Drop in premium income to tell on private sector more


Fact file
Management ratio is a prescribed cost cap on wages, dividends and commissions.
Non-life insurers management ratio ceiling fixed at 19.5% of gross direct premiums.
PSUs operating at management ratio of around 24%
Private sector management ratios are in excess of 25%

Bangalore , Jan. 2

Faced with a prospect of shrinkage in premium income, non-life insurers management expenditure is expected to mount well over the statutory fixed ceiling.

Sources said that the decline in premium income stemmed from intense competitive pressure in the industry, as the companies vied to increase their business and undercut tariffs after migrating to the free pricing regime that took effect yesterday. Already, the public sector companies were operating at a management ratio of close to 24 per cent.
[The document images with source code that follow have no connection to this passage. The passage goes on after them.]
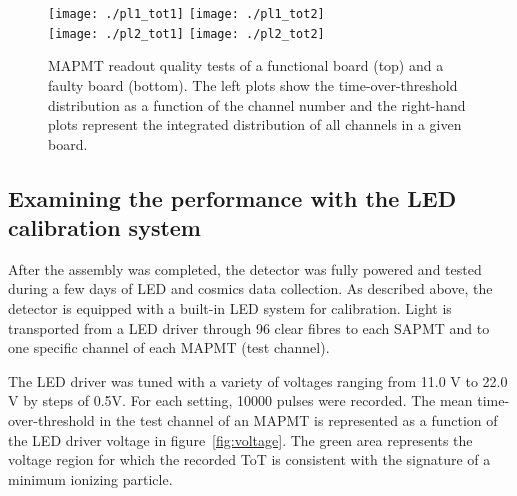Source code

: \documentclass[a4paper,11pt]{article}
\begin{document}
\begin{figure}[htb]
 \centering
 \texttt{[image: ./pl1\_tot1]}
 \texttt{[image: ./pl1\_tot2]}\\
 \texttt{[image: ./pl2\_tot1]}
 \texttt{[image: ./pl2\_tot2]}
 \caption[Electronics quality tests]{MAPMT readout quality tests of a functional board (top) and a faulty board (bottom). The left plots show the 
 time-over-threshold distribution as a function of the channel number and the right-hand plots represent the integrated distribution of all channels
 in a given board.}
 \label{fig:tot_feb_dbb_test}
\end{figure}

\subsection{Examining the performance with the LED calibration system}\label{sec:led_perf}
After the assembly was completed, the detector was fully powered and tested during a few days of LED and cosmics data collection. As described above,
the detector is equipped with a built-in LED system for calibration.  Light is transported from a LED driver through 96 clear fibres to each SAPMT and to
one specific channel of each MAPMT (test channel). 

The LED driver was tuned with a variety of voltages ranging from 11.0 V to 22.0 V by steps of 0.5V. For each setting, 10000 pulses were recorded. The
mean time-over-threshold in the test channel of an MAPMT is represented as a function of the LED driver voltage in figure~\ref{fig:voltage}. The green
area represents the voltage region for which the recorded ToT is consistent with the signature of a minimum ionizing particle.
\end{document}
Under Section 40C of the Insurance Act of 1938, non-life insurers management ratio ceiling is fixed at 19.5 per cent of the gross direct premiums. The management ratio is a prescribed cost cap on wages, dividends and commissions.

Wage hikes

The slippage from the statutorily prescribed ceiling for the public sector was largely on account of the wage increases through negotiated settlements with the unions. The wages were hiked by 12 per cent in 2004. Moreover, the industry is now likely to see one more round of wage negotiations shortly, pushing for further increases in salaries.

Private sector

However, the impact was likely to be even more severe on the private sector. The Insurance Regulatory and Development Authority had extended a six-year reprieve for private sector non-life insurers for compliance with the management ratio in 2001. This reprieve is expected to end this year, though few private sector non-life insurers are compliant with the ratio.

The sources said that the major reason for this was that private sector had also not reached the critical mass for complying with the ratios. Private sector management ratios are currently in excess of 25 per cent. Private sector insurers currently account for about 35 per cent of the market share or about Rs 6 lakh crore.

High ratios

High wage bills, rental payouts and commissions for acquisition of business were largely responsible for the high ratios. Besides, some of the insurers are also under pressure to begin servicing their capital by their foreign and Indian joint venture partners, the sources said.

In fact, in 2005-06, public sector insurers were forced by the Government to cough up dividends for meeting fiscal shortfalls. This was despite the fact that during that period all the PSU insurers continued to have management ratios in excess of 20 per cent of their gross direct premium. This deviation from the statute has set a precedent to the private sector, the sources said.